The acquisition underscores the push into private credit markets by Middle Eastern investors flush with cash thanks to high oil and gas prices at a time when sharply rising rates are boosting yields.
Founded in Bahrain in the 1980s, Investcorp manages $42.7bn of assets and once owned large stakes in Gucci and Saks Fifth Avenue. In recent years it has become a diversified alternative asset manager, with units dedicated to corporate buyouts, credit investments, real estate and infrastructure. It manages money on behalf of institutions globally and wealthy individuals in the Middle East.
As oil prices have skyrocketed, fund managers in energy-rich Gulf states such as Bahrain have become interested in deploying excess cash into credit-based investments to take advantage of attractive returns.
“We are seeing good demand for private credit and it is timely for us to be doubling down in the space and building scale,” said Rishi Kapoor, co-chief executive of Investcorp, in an interview. “What you find in the Middle East, it is much less negative and in some cases a positive sentiment.”

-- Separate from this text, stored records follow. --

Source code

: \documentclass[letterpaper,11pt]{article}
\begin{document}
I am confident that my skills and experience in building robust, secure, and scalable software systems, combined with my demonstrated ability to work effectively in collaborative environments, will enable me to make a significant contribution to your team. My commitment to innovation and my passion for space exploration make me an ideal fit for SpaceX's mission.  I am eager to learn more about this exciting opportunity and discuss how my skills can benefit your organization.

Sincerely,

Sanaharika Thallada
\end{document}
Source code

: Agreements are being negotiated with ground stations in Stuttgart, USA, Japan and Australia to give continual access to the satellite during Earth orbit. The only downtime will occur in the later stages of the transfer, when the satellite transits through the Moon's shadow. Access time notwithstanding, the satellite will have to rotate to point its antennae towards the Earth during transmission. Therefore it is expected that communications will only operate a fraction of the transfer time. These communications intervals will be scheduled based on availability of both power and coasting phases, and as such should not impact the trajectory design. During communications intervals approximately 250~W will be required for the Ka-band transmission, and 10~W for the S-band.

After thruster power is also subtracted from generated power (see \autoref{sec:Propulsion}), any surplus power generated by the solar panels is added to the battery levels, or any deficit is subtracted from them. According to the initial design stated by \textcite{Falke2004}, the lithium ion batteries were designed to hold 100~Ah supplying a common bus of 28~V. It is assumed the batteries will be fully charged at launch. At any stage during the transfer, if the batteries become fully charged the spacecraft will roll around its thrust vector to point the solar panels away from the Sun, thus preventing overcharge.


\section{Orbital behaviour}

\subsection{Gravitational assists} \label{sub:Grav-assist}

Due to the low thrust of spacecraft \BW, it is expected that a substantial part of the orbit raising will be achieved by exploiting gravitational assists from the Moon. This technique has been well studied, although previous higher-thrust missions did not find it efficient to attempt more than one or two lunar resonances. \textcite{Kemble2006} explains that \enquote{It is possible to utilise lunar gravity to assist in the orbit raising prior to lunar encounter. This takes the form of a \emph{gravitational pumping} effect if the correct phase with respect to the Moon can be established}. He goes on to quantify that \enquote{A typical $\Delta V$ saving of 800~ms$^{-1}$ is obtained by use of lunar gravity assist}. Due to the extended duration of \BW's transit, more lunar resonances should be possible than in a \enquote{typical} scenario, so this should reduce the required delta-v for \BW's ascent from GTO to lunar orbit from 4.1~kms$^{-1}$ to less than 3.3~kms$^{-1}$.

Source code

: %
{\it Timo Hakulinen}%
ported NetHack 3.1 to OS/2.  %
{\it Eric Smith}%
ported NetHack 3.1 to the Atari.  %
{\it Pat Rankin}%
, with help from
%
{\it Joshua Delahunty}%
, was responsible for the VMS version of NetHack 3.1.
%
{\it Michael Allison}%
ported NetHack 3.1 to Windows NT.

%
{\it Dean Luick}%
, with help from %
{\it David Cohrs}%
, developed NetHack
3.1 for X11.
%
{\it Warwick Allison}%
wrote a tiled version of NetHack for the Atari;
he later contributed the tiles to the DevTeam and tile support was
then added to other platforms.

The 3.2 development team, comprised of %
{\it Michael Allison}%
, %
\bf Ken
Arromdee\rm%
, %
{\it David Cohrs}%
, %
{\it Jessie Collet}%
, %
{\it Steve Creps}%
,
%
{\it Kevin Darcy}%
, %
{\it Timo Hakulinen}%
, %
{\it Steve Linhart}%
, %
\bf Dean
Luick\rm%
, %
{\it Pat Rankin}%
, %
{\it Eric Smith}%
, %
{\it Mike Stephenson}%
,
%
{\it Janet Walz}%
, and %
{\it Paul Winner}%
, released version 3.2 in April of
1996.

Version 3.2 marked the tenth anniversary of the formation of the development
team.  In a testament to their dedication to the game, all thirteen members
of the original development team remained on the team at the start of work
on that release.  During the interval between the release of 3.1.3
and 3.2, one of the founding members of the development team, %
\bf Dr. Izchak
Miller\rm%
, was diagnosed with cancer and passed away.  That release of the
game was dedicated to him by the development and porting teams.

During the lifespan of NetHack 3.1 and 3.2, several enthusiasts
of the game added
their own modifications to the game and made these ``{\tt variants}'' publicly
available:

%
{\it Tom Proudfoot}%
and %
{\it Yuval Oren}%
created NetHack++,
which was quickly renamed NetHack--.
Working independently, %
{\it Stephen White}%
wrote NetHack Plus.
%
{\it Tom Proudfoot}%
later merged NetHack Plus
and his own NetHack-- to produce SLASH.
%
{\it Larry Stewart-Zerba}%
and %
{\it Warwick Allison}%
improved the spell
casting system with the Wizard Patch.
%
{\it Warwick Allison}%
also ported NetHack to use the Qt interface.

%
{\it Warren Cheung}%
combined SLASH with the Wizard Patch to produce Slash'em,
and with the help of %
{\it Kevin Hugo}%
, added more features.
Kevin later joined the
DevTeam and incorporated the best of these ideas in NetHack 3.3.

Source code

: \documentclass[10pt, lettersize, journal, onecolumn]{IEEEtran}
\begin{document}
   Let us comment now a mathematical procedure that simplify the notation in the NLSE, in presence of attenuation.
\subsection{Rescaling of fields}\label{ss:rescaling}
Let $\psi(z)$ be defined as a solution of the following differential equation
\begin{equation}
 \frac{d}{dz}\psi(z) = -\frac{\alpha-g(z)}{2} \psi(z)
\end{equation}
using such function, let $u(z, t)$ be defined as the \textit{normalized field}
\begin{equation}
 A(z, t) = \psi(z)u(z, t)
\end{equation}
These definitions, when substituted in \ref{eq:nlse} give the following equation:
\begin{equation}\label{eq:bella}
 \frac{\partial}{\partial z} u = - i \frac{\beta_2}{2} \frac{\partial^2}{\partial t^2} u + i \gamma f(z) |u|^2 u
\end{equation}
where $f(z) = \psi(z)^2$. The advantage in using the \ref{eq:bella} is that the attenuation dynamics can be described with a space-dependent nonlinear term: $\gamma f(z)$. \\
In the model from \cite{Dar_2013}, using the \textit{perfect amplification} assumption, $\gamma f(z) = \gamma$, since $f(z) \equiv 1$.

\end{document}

Investcorp will be paying about $200mn for Marble Point, which is owned by US credit investor Eagle Point Credit Management, according to sources familiar with the matter.
Investcorp declined to comment on the purchase price.
Marble Point has largely focused its business on investing in the US loan market, including issuing and managing collateralised loan obligations, known as CLOs.
The firm manages $7.8bn and, once the takeover by Investcorp is completed, the combined firm will oversee $22bn in credit assets. Investcorp said the deal would make it one of the top 15 managers of CLOs.
The proliferation of CLOs over the past decade supercharged the $1.4tn leveraged loan market as managers raised hundreds of billions of dollars to invest in the floating rate debt.
Many junk-rated companies that would traditionally tap the high-yield bond market instead turned to loans, given the voracious appetite from CLO managers, the largest buyers of leveraged loans.
CLOs raise cash by selling bonds and equity to investors and use the proceeds to buy up hundreds of loans from different companies.
But the CLO market has suffered this year during a broader sell-off as many big investors, including Wells Fargo and JPMorgan Chase as well as Norinchukin Bank in Japan, slowed or stopped new investment.
The pullback by banks has given a leg-up to well-known and established players in the space such as Blackstone and Prudential’s PGIM unit. Data from Levfin Insights showed the top 25 managers accounted for the majority of the $123bn raised through CLOs in the US this year.
Investcorp, which has the bulk of its staff in the US and Europe, aims to use the current market disruption to become a mainstream presence in the market.
“With $50bn in total firm assets under management after completion of this acquisition, Investcorp is well poised for the next phase of its evolution and development,” said Mohammed Alardhi, executive chair of Investcorp.
The firm is hoping to double its assets under management, with much of that growth coming from credit-based investments.